Darwin disparado en una estación petrolífera
Desde 1993 a multitud de seres humanos les han sido otorgados unos galardones conocidos como los premios Darwin. Éstos provienen de los Estados Unidos (Darwin Awards) y se conceden a las personas que han fallecido de manera atípica y estúpida, en accidentes comúnmente provocados por ellos mismos y que por su cultura o educación deberían haber sido capaces de evitar. La inclusión del nombre del naturalista Charles Darwin (foto) en los premios se debe a que con la muerte de estos personajes la especie humana mejora genéticamente, pues los individuos fallecidos desaparecen de las estadísticas, haciéndole un favor a la evolución darwiniana. Dichos premios también se conceden honoríficamente al sujeto que, aunque no muera, pierda la capacidad de perpetuar su estirpe y tener hijos que cometan, por genética, sus mismas barbaridades.
El 24 de junio de 2007 fueron nominados ex aequo dos jóvenes estadounidenses de 17 y 19 años, Samuel y Christopher. Dichos jóvenes salían de una fiesta en Routt National Forest ingiriendo generosas cantidades de alcohol y fumando marihuana, cuando decidieron divertirse saltando y retozando en un depósito de petróleo. Sus energéticos giros y frenéticos movimientos provocaron fugas de humo en la válvula de escape; y el mismo sheriff declaró durante el levantamiento de cadáveres que había varias fuentes de ignición. Debido al humo de los cigarrillos y a la presencia cercana de una fogata, finalmente una de las fuentes de ignición hizo que el depósito petrolífero estallara, disparando a los dos adolescentes a una distancia de ciento cincuenta yardas (unos 137 metros aproximadamente), causándoles la muerte instantáneamente.
Un premio Darwin para la extinción propia
y que cuenta con innumerables artículos periodísticos en la Red sobre el cambio climático, hasta ahora la humanidad entera ha estado a punto de provocar accidentalmente su propia extinción dos veces durante el último siglo: con un invierno nuclear y mediante el agotamiento de la capa de ozono. Si bien Henderson admite que hasta ahora las miles de cabezas nucleares de largo alcance no han provocado una destrucción masiva más que segura, no deja de atacar a la política militarista de la Administración Bush, anticipando que los actos de su presidente (encabezados por el arrebatamiento de petróleo a las potencias iraquíes “para prevenir las amenazas que se ciernen sobre el poder supremo de los Estados Unidos”) tendrán como consecuencia inevitable el desencadenamiento una guerra mundial mucho más devastadora que cualquiera de las ya sucedidas.

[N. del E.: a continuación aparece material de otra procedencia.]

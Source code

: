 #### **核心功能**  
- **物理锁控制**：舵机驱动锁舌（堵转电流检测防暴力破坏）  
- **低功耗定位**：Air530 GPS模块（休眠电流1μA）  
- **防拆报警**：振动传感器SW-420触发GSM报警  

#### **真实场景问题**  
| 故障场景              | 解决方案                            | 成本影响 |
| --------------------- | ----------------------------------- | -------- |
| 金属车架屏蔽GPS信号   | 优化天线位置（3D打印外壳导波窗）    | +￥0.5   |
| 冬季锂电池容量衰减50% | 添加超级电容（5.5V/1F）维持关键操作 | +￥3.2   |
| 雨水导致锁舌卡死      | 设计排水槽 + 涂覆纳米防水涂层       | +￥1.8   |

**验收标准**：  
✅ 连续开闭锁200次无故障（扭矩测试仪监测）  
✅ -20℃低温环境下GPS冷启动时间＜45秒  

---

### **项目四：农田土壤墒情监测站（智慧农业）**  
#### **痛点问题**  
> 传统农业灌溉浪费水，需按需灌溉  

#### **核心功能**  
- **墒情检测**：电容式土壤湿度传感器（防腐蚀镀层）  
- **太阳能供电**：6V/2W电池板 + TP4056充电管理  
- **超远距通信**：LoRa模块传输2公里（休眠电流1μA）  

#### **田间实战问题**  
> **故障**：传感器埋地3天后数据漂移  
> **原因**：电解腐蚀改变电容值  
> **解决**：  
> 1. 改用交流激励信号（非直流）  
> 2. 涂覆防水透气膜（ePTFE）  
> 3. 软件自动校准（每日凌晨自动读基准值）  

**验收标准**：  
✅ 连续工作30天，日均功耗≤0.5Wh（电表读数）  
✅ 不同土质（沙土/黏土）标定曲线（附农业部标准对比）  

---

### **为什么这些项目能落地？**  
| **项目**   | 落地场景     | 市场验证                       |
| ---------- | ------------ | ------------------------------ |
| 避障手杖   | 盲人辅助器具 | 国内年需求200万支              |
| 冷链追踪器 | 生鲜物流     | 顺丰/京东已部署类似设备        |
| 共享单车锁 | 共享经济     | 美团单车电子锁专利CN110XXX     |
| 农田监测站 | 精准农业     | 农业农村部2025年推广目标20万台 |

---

Escritos al borde de un ataque de nervios
También el ingeniero técnico Víctor Luis Álvarez publicó en el periódico asturiano “La Nueva España” un artículo titulado "El peak oil en la prensa asturiana". En dicho artículo Álvarez, manteniéndose fiel a las tesis de Hubbert, calcula el agotamiento energético entre 2005 y 2045 (cuando la energía que ofrece un barril de crudo es inferior a la que previamente habíamos aplicado para extraerlo, independientemente del precio de dicho barril), y señala que calculando que el gas natural dure unos diez años más, la predicción tiene un margen de error de hasta veinte años. Además, Álvarez considera inútiles o ineficaces la mayoría de las alternativas propuestas para sustituir la producción de dicha energía: el desarrollo sostenible, las energías renovables, el reactor nuclear de fusión o la tecnología del hidrógeno son insuficientes para compensar los resultados que ofrece el petróleo como fuente de energía. No obstante si es aplicado como materia prima para la industria del plástico o diversos fertilizantes Álvarez se muestra menos reticente a sustituirlo por carbón, y se queja de que la gran mayoría de instalaciones mineras de carbón en España están siendo desmanteladas, cuando ante su interpretación de las perspectivas que el fin del petróleo vaticinan pronto el carbón será la única reserva energética en España, que servirá incluso para generar electricidad.
Dos batidos y una pajita
La conducta de Plainview en la película no sería aprobada por Bill Henderson, puesto que guarda puntos en común con la tomada por la Administración Bush durante los años de mandato del presidente republicano. Además, hace notar la preocupación que se masca con el agotamiento del petróleo, mientras que a nadie le interesan otros problemas más importantes, como la desaparición del agua o de terrenos cultivables para pastos o alimentos. Henderson finaliza su artículo con una moraleja que pretende ser edificante, entregando su premio Darwin particular a “todas y cada una de las personas que deciden permanecer deliberadamente ignorantes de aquello de lo que somos en este planeta, de nuestra precaria posición y de nuestras responsabilidades”.